Your task:
Please return every line in the following data that includes the string "https".

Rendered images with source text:

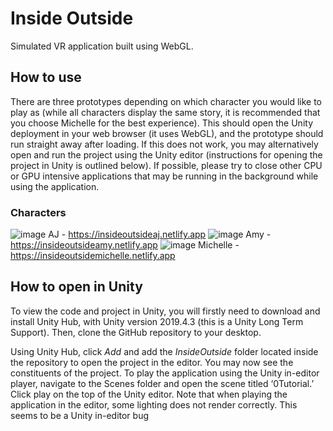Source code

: # Inside Outside
Simulated VR application built using WebGL.

## How to use
There are three prototypes depending on which character you would like to play as (while all characters display the same story, it is recommended that you choose Michelle for the best experience). This should open the Unity deployment in your web browser (it uses WebGL), and the prototype should run straight away after loading. If this does not work, you may alternatively open and run the project using the Unity editor (instructions for opening the project in Unity is outlined below). If possible, please try to close other CPU or GPU intensive applications that may be running in the background while using the application.

### Characters
![image](https://user-images.githubusercontent.com/37824250/141383872-b334439b-a8cd-4eb3-b12c-05f51bc0cbc1.png)
AJ - https://insideoutsideaj.netlify.app
![image](https://user-images.githubusercontent.com/37824250/141383877-a4d74971-4012-4eb5-bd13-387f292e774c.png)
Amy - https://insideoutsideamy.netlify.app
![image](https://user-images.githubusercontent.com/37824250/141383882-01dc5af0-121b-4fd3-96a4-e25db3c4f887.png)
Michelle - https://insideoutsidemichelle.netlify.app

## How to open in Unity
To view the code and project in Unity, you will firstly need to download and install Unity Hub, with Unity version 2019.4.3 (this is a Unity Long Term Support). Then, clone the GitHub repository to your desktop.

Using Unity Hub, click _Add_ and add the _InsideOutside_ folder located inside the repository to open the project in the editor. You may now see the constituents of the project. To play the application using the Unity in-editor player, navigate to the Scenes folder and open the scene titled ‘0Tutorial.’ Click play on the top of the Unity editor. Note that when playing the application in the editor, some lighting does not render correctly. This seems to be a Unity in-editor bug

Answer below:
![image](https://user-images.githubusercontent.com/37824250/141383872-b334439b-a8cd-4eb3-b12c-05f51bc0cbc1.png)
AJ - https://insideoutsideaj.netlify.app
![image](https://user-images.githubusercontent.com/37824250/141383877-a4d74971-4012-4eb5-bd13-387f292e774c.png)
Amy - https://insideoutsideamy.netlify.app
![image](https://user-images.githubusercontent.com/37824250/141383882-01dc5af0-121b-4fd3-96a4-e25db3c4f887.png)
Michelle - https://insideoutsidemichelle.netlify.app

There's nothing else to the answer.